- Task item
Which lines in the data below contain the word "sandbox"? Return each of them.

=== Input data ===

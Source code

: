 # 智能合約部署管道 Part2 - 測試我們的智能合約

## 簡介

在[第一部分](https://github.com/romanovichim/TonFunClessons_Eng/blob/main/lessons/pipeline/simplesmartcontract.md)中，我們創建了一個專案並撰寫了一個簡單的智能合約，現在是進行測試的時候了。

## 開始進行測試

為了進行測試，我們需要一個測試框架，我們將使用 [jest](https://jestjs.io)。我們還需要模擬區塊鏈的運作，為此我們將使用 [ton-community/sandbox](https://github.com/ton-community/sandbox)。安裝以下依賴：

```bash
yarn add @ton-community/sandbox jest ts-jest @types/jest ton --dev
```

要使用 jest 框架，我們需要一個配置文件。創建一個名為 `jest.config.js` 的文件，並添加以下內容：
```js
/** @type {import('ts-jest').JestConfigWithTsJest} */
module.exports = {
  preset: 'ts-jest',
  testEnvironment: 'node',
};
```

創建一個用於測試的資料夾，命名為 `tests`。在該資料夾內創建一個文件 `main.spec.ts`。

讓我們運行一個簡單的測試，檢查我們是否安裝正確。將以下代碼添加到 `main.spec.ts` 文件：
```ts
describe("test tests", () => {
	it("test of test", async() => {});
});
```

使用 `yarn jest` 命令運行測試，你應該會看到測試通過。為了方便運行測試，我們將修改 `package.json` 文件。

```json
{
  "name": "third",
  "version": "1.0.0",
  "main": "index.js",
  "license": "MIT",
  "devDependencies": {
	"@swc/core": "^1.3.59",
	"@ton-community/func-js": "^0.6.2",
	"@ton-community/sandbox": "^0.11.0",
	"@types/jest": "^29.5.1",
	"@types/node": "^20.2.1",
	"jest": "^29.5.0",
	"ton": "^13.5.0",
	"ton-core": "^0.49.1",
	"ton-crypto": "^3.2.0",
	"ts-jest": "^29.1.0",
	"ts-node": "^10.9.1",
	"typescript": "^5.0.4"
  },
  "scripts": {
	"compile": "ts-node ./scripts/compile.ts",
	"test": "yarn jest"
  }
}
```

===
=== Input data ===

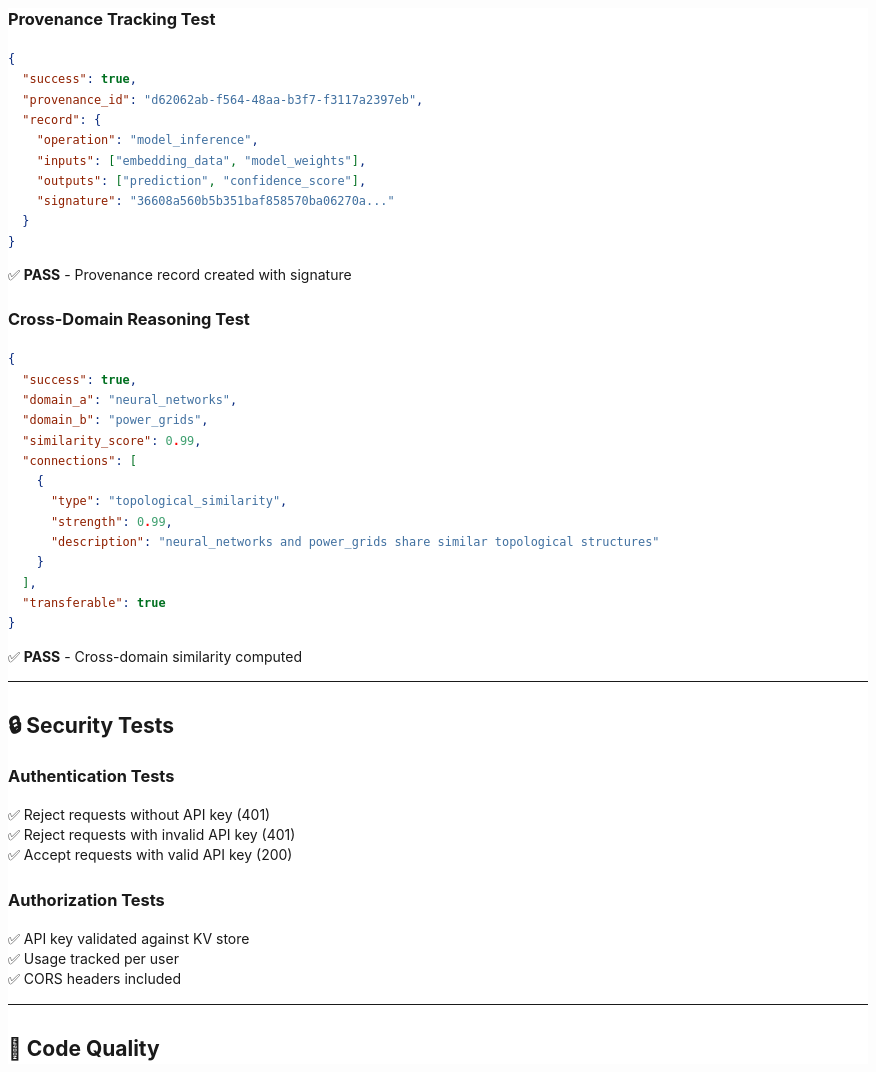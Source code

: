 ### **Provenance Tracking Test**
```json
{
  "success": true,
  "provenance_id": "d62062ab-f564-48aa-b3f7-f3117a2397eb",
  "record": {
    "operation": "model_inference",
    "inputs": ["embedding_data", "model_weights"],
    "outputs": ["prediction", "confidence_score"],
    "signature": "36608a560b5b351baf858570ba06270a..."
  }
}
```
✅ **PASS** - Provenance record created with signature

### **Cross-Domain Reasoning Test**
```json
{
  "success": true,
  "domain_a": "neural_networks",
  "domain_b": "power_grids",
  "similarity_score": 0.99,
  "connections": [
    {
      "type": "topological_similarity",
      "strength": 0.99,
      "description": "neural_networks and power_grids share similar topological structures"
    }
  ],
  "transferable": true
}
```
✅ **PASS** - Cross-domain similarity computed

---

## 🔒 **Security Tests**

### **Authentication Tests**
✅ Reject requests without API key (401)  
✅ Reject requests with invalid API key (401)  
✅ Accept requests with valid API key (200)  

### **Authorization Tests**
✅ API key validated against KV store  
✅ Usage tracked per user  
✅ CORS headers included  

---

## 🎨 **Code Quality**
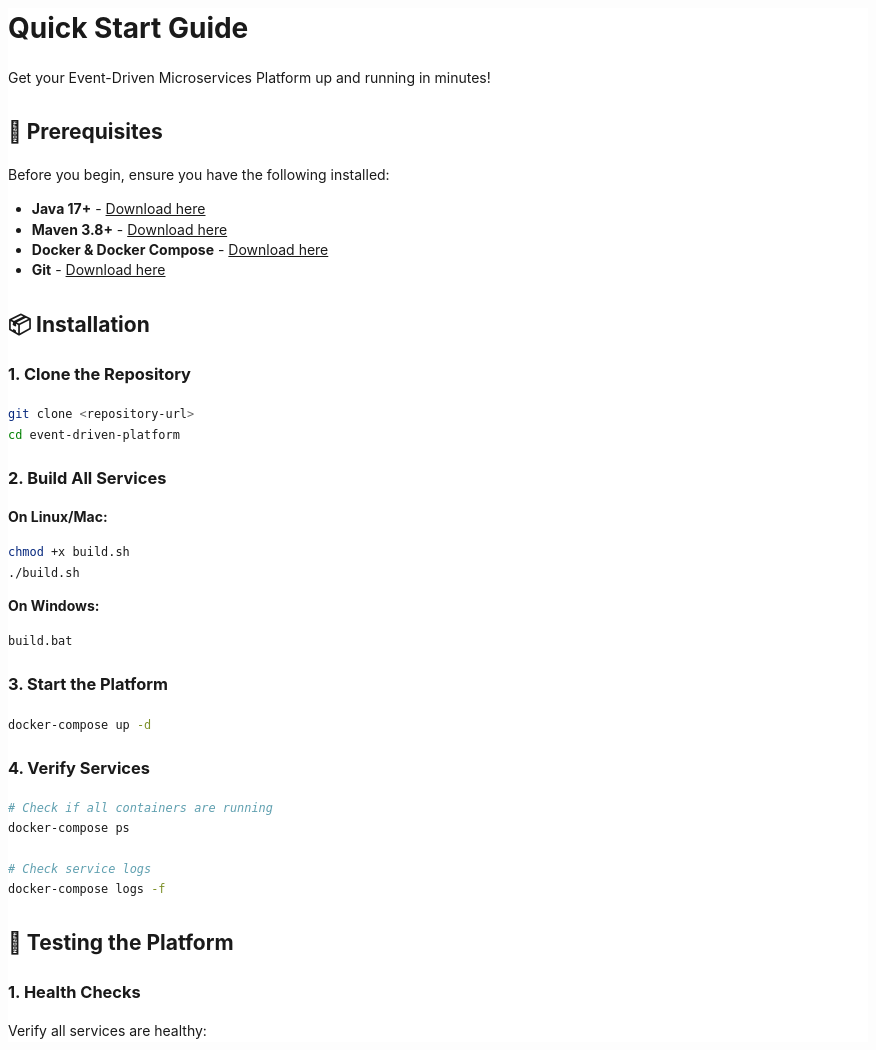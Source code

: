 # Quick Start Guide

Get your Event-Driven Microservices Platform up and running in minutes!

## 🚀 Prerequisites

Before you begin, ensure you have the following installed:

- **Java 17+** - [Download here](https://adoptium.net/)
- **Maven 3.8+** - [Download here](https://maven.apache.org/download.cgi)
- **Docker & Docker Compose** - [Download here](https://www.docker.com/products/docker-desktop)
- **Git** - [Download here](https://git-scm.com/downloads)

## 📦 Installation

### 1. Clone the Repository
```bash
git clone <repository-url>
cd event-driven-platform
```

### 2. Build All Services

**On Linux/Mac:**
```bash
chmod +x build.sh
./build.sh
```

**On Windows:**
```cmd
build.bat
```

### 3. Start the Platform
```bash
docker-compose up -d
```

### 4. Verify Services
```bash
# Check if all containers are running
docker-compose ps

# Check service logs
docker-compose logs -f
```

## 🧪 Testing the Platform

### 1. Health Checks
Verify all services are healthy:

===

- Solution
為了進行測試，我們需要一個測試框架，我們將使用 [jest](https://jestjs.io)。我們還需要模擬區塊鏈的運作，為此我們將使用 [ton-community/sandbox](https://github.com/ton-community/sandbox)。安裝以下依賴：
yarn add @ton-community/sandbox jest ts-jest @types/jest ton --dev
	"@ton-community/sandbox": "^0.11.0",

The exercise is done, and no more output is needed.